Na mesma medida em que conta com problemas intrincados, a região dispõe dos
meios e de condições para lidar com eles. A conformação do processo de resolução desses
problemas, seu ritmo e eficácia moldarão o tipo e a magnitude das oportunidades de
negócios que surgirão nos próximos anos. A questão que se coloca é a de quão capazes
serão Estado e agentes econômicos, de agir coordenadamente para remover empecilhos,
desobstruir caminhos e viabilizar estratégias de crescimento.

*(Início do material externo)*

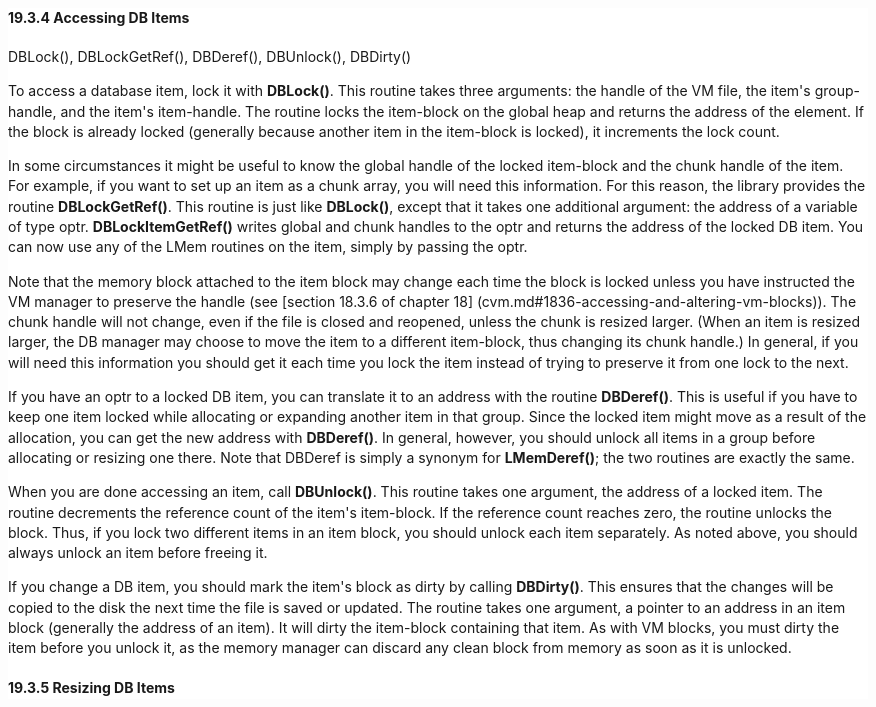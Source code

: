 #### 19.3.4 Accessing DB Items

DBLock(), DBLockGetRef(), DBDeref(), DBUnlock(), DBDirty()

To access a database item, lock it with **DBLock()**. This routine takes three 
arguments: the handle of the VM file, the item's group-handle, and the item's 
item-handle. The routine locks the item-block on the global heap and returns 
the address of the element. If the block is already locked (generally because 
another item in the item-block is locked), it increments the lock count.

In some circumstances it might be useful to know the global handle of the 
locked item-block and the chunk handle of the item. For example, if you want 
to set up an item as a chunk array, you will need this information. For this 
reason, the library provides the routine **DBLockGetRef()**. This routine is 
just like **DBLock()**, except that it takes one additional argument: the 
address of a variable of type optr. **DBLockItemGetRef()** writes global and 
chunk handles to the optr and returns the address of the locked DB item. You 
can now use any of the LMem routines on the item, simply by passing the optr.

Note that the memory block attached to the item block may change each time 
the block is locked unless you have instructed the VM manager to preserve 
the handle (see [section 18.3.6 of chapter 18]
(cvm.md#1836-accessing-and-altering-vm-blocks)). The chunk handle will not 
change, even if the file is closed and reopened, unless the chunk is resized 
larger. (When an item is resized larger, the DB manager may choose to move 
the item to a different item-block, thus changing its chunk handle.) In 
general, if you will need this information you should get it each time you lock 
the item instead of trying to preserve it from one lock to the next.

If you have an optr to a locked DB item, you can translate it to an address 
with the routine **DBDeref()**. This is useful if you have to keep one item 
locked while allocating or expanding another item in that group. Since the 
locked item might move as a result of the allocation, you can get the new 
address with **DBDeref()**. In general, however, you should unlock all items in 
a group before allocating or resizing one there. Note that DBDeref is simply 
a synonym for **LMemDeref()**; the two routines are exactly the same.

When you are done accessing an item, call **DBUnlock()**. This routine takes 
one argument, the address of a locked item. The routine decrements the 
reference count of the item's item-block. If the reference count reaches zero, 
the routine unlocks the block. Thus, if you lock two different items in an item 
block, you should unlock each item separately. As noted above, you should 
always unlock an item before freeing it.

If you change a DB item, you should mark the item's block as dirty by calling 
**DBDirty()**. This ensures that the changes will be copied to the disk the next 
time the file is saved or updated. The routine takes one argument, a pointer 
to an address in an item block (generally the address of an item). It will dirty 
the item-block containing that item. As with VM blocks, you must dirty the 
item before you unlock it, as the memory manager can discard any clean 
block from memory as soon as it is unlocked.

#### 19.3.5 Resizing DB Items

Não será necessário que todos seus problemas estejam resolvidos para que a região
alcance um patamar aceitável de desenvolvimento ao longo das próximas décadas. Também
não será necessário que o Estado tome para si decisões e iniciativas que empresas e
instituições não-governamentais podem executar melhor. E nem sequer será necessário
criar condições a partir do zero.

O progresso da região, assim como o do País, dependerá em grande medida do


quanto se afirmar a convicção na primazia das iniciativas dos agentes econômicos. Nas
sociedades desenvolvidas tal convicção pressupõe, pelo menos, a presença de um conjunto
de obrigações fiscais suportáveis e a garantia de condições institucionais mínimas que dêem
segurança na tomada de decisões de investimento. Juntos, Estado e setor produtivo poderão
lidar melhor com ameaças e deficiências, assim como colaborar para a geração e o
aproveitamento de oportunidades. Buscar a forma mais adequada de fazê-lo é o tipo de
coisa que requer constante atenção, esforço contínuo de adaptação e boa vontade, para que
se construa uma sociedade desenvolvida, socialmente mais justa e mais coesa.